Analysis of Atmospheric Potential Oxygen (APO) in the Pacific region to evaluate the seasonal air-sea gas exchange

Yasunori Tohjima, National Institute of Environmental Studies, Ibaraki, Japan, Hitoshi Mukai, National Institute of Environmental Studies, Tsukuba, Ibaraki, Japan, Toshinobu Machida, Natl Inst Environal Studies, Tsukuba, Japan, Shin-ichiro Nakaoka, CGER/NIES, Tsukuba, Japan, Ishizawa Misa, Misa.Ishizawa@Canada.Ca, QC, Canada and Tomoko Shirai, NIES, Tsukuba, Japan
Abstract:
Atmospheric Potential Oxygen (APO), which is defined by an equation: APO=1.1×CO2 + O2, is a unique tracer to study air-sea gas exchanges. This is because the air-sea exchanges of O2 and CO2 are main drivers of APO variation while APO is invariable with respective to land biotic processes.
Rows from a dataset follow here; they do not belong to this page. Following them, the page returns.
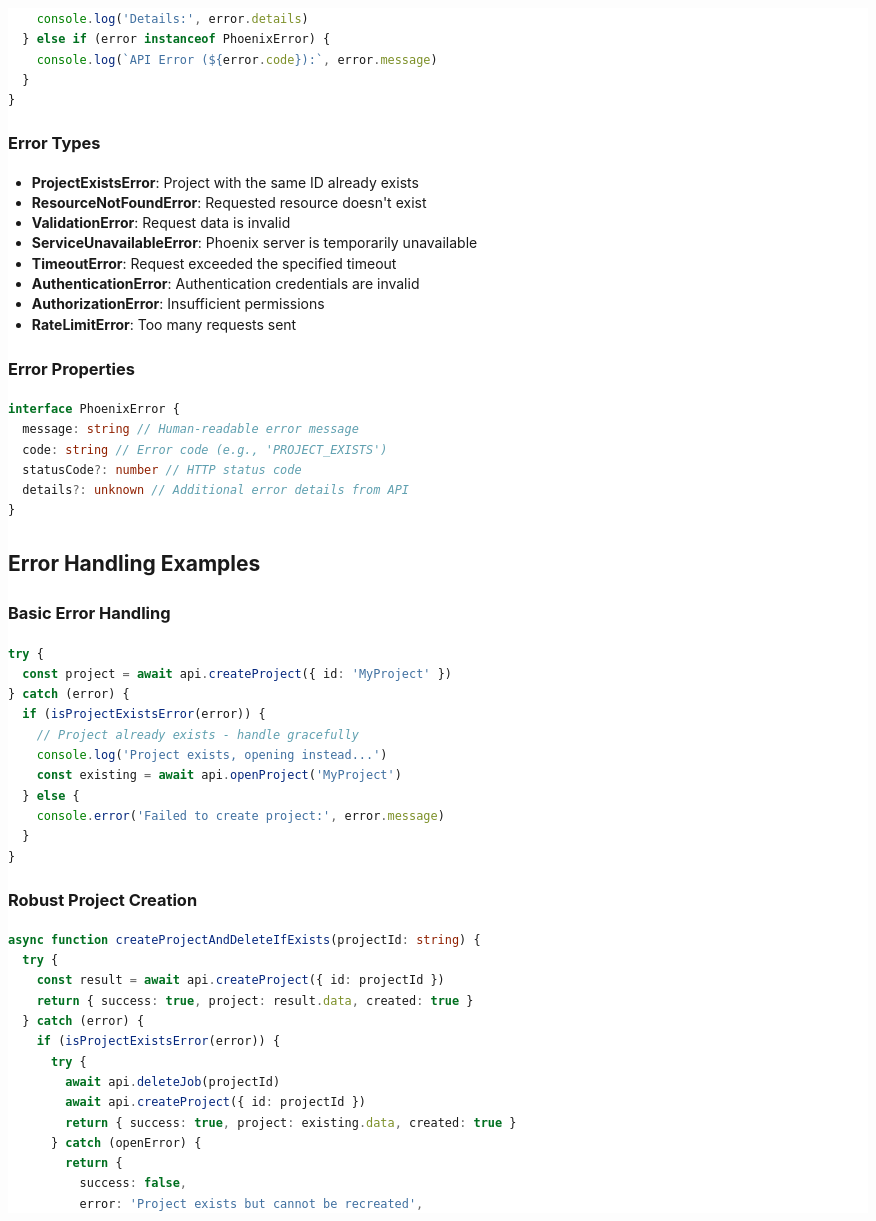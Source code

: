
 ```typescript
    console.log('Details:', error.details)
  } else if (error instanceof PhoenixError) {
    console.log(`API Error (${error.code}):`, error.message)
  }
}
```

### Error Types

- **ProjectExistsError**: Project with the same ID already exists
- **ResourceNotFoundError**: Requested resource doesn't exist
- **ValidationError**: Request data is invalid
- **ServiceUnavailableError**: Phoenix server is temporarily unavailable
- **TimeoutError**: Request exceeded the specified timeout
- **AuthenticationError**: Authentication credentials are invalid
- **AuthorizationError**: Insufficient permissions
- **RateLimitError**: Too many requests sent

### Error Properties

```typescript
interface PhoenixError {
  message: string // Human-readable error message
  code: string // Error code (e.g., 'PROJECT_EXISTS')
  statusCode?: number // HTTP status code
  details?: unknown // Additional error details from API
}
```

## Error Handling Examples

### Basic Error Handling

```typescript
try {
  const project = await api.createProject({ id: 'MyProject' })
} catch (error) {
  if (isProjectExistsError(error)) {
    // Project already exists - handle gracefully
    console.log('Project exists, opening instead...')
    const existing = await api.openProject('MyProject')
  } else {
    console.error('Failed to create project:', error.message)
  }
}
```

### Robust Project Creation

```typescript
async function createProjectAndDeleteIfExists(projectId: string) {
  try {
    const result = await api.createProject({ id: projectId })
    return { success: true, project: result.data, created: true }
  } catch (error) {
    if (isProjectExistsError(error)) {
      try {
        await api.deleteJob(projectId)
        await api.createProject({ id: projectId })
        return { success: true, project: existing.data, created: true }
      } catch (openError) {
        return {
          success: false,
          error: 'Project exists but cannot be recreated',
```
In general, APO increases during spring and summer and decreases during fall and winter. Such seasonal variations mainly reflect O2 outgassing associated with the ocean primary production and O2 ingassing associated with the ocean ventilation. To investigate the spatio-temporal variations in APO, we have been collecting air samples from several ground sites and commercial cargo ships sailing in the western Pacific and the northern North Pacific regions. The flask samples were sent back to our laboratory to measure the CO2 and O2 concentrations, then the APO is calculated. The APO data are binned into 10°×10° cells and the average seasonal cycles of the binned data are determined. Then the observed seasonal cycles are compared with simulated ones based on climatological ocean O2 fluxes prepared by Garcia and Keeling (2001) and an atmospheric transport model (NIES-TM 08i). The model simulation well reconstructs the observed APO seasonal cycles. However, there are consistent discrepancies in the seasonal variations in fall or winter: the observed decreasing rates during fall and winter are slower than the model simulations. The differences in the APO seasonal cycle (observation − simulation) show significant peaks in fall or winter. The amplitude and timing of the APO peaks increase and advance with latitude, respectively, in both hemispheres within the range of observations (40°S~50°N). The discrepancy between observed and simulated APO in fall may be attributed to the additional oceanic O2 emissions induced by the disappearance of the subsurface shallow oxygen maximum (SOM) and/or the fall blooming. The APO data could be used to improve the ocean O2 emissions in fall and winter.